• _HOW TO COMPLETE THIS TASK_
Starting at the top line and ending at the bottom one, repeat the entries exactly and drop every picture.

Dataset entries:
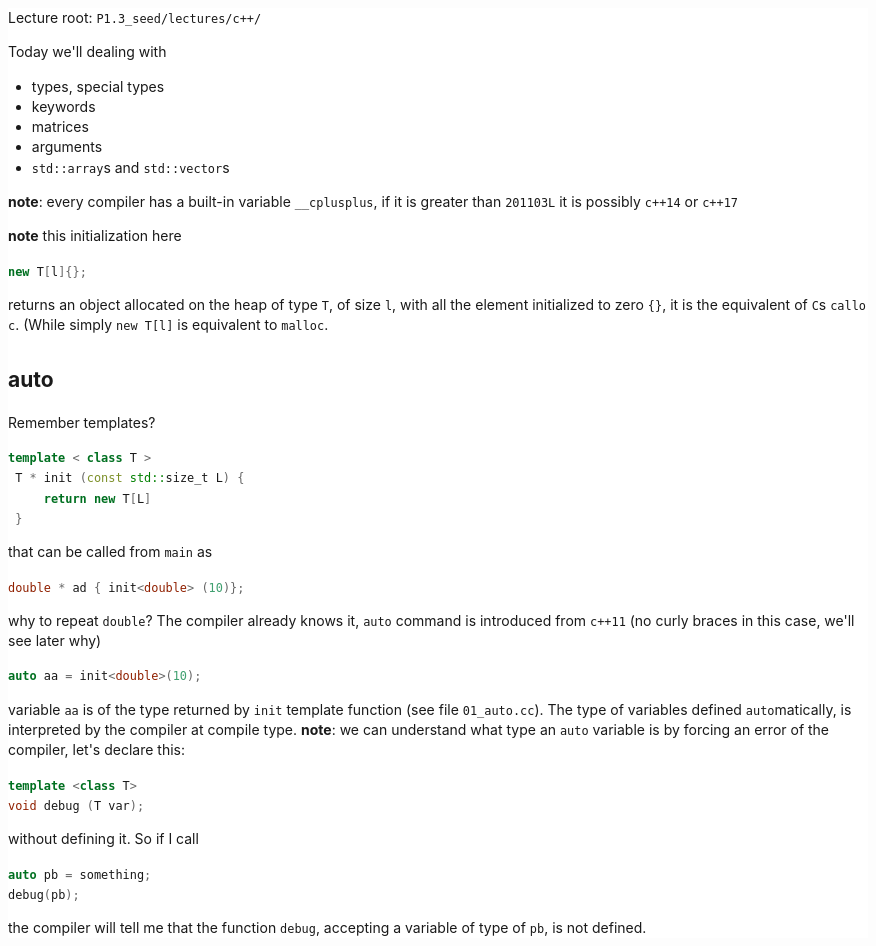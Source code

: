 
Lecture root: `P1.3_seed/lectures/c++/`

Today we'll dealing with
- types, special types
- keywords
- matrices
- arguments
- `std::array`s and `std::vector`s

**note**: every compiler has a built-in variable `__cplusplus`, if it is greater than `201103L` it is possibly `c++14` or `c++17`

**note** this initialization here
```c++
new T[l]{};
```
returns an object allocated on the heap of type `T`, of size `l`, with all the element initialized to zero `{}`, it is the equivalent of `C`s `calloc`.
(While simply `new T[l]` is equivalent to `malloc`.

## auto

Remember templates?
```c++
template < class T >
 T * init (const std::size_t L) {
     return new T[L]
 }	 
```
that can be called from `main` as
```c++
double * ad { init<double> (10)};
```
why to repeat `double`?
The compiler already knows it, `auto` command is introduced from `c++11` (no curly braces in this case, we'll see later why)
```c++
auto aa = init<double>(10);
```
variable `aa` is of the type returned by `init` template function (see file `01_auto.cc`).
The type of variables defined `auto`matically, is interpreted by the compiler at compile type.
**note**: we can understand what type an `auto` variable is by forcing an error of the compiler, let's declare this:
```c++
template <class T>
void debug (T var);
```
without defining it.
So if I call
```c++
auto pb = something;
debug(pb);
```
the compiler will tell me that the function `debug`, accepting a variable of type of `pb`, is not defined.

• _RESPONSE TO THIS TASK_
Source code

: 
Lecture root: `P1.3_seed/lectures/c++/`

Today we'll dealing with
- types, special types
- keywords
- matrices
- arguments
- `std::array`s and `std::vector`s

**note**: every compiler has a built-in variable `__cplusplus`, if it is greater than `201103L` it is possibly `c++14` or `c++17`

**note** this initialization here
```c++
new T[l]{};
```
returns an object allocated on the heap of type `T`, of size `l`, with all the element initialized to zero `{}`, it is the equivalent of `C`s `calloc`.
(While simply `new T[l]` is equivalent to `malloc`.

## auto

Remember templates?
```c++
template < class T >
 T * init (const std::size_t L) {
     return new T[L]
 }	 
```
that can be called from `main` as
```c++
double * ad { init<double> (10)};
```
why to repeat `double`?
The compiler already knows it, `auto` command is introduced from `c++11` (no curly braces in this case, we'll see later why)
```c++
auto aa = init<double>(10);
```
variable `aa` is of the type returned by `init` template function (see file `01_auto.cc`).
The type of variables defined `auto`matically, is interpreted by the compiler at compile type.
**note**: we can understand what type an `auto` variable is by forcing an error of the compiler, let's declare this:
```c++
template <class T>
void debug (T var);
```
without defining it.
So if I call
```c++
auto pb = something;
debug(pb);
```
the compiler will tell me that the function `debug`, accepting a variable of type of `pb`, is not defined.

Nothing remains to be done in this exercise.